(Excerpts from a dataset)
BEGIN
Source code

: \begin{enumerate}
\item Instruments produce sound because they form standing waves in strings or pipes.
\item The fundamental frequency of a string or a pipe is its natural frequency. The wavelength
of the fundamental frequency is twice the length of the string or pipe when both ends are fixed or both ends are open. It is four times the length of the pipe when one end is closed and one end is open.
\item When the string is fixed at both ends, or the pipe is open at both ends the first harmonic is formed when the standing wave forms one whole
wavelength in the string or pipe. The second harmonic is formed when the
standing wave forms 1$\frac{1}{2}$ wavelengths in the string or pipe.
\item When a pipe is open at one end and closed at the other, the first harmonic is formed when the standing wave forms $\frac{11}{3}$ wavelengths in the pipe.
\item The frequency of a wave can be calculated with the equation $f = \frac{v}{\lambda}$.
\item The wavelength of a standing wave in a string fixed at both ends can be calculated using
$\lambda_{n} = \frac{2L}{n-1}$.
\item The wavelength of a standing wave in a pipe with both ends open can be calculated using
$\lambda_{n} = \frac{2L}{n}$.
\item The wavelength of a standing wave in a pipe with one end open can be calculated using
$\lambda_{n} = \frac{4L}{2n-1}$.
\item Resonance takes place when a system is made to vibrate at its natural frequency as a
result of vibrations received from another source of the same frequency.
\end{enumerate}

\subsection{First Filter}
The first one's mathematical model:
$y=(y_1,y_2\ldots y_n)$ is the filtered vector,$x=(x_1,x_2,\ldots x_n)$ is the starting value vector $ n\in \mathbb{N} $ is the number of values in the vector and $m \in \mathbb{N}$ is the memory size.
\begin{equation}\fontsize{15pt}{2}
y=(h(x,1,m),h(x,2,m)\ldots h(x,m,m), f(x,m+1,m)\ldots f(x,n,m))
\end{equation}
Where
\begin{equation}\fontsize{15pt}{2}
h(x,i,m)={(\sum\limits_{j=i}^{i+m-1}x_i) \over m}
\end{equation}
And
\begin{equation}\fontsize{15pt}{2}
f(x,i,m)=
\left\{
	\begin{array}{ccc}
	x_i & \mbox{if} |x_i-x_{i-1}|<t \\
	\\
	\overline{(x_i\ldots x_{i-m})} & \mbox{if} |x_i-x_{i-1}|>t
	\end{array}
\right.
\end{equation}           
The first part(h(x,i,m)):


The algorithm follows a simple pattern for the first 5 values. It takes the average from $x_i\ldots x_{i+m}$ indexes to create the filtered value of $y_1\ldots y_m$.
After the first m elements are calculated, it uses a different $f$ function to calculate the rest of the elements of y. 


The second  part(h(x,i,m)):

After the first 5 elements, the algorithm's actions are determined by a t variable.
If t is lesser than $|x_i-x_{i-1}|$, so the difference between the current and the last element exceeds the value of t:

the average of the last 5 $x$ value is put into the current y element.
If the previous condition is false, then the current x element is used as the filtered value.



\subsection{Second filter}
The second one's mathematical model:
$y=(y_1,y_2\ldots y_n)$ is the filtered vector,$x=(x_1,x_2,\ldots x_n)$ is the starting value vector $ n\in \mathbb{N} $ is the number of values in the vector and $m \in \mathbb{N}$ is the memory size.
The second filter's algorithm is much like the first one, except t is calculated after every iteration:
END
What the task requires: Leave out every line before the one containing "If t is lesser". Transcribe that line and all lines after it through the end of the data above, exactly.

Your solution:
If t is lesser than $|x_i-x_{i-1}|$, so the difference between the current and the last element exceeds the value of t:

the average of the last 5 $x$ value is put into the current y element.
If the previous condition is false, then the current x element is used as the filtered value.



\subsection{Second filter}
The second one's mathematical model:
$y=(y_1,y_2\ldots y_n)$ is the filtered vector,$x=(x_1,x_2,\ldots x_n)$ is the starting value vector $ n\in \mathbb{N} $ is the number of values in the vector and $m \in \mathbb{N}$ is the memory size.
The second filter's algorithm is much like the first one, except t is calculated after every iteration:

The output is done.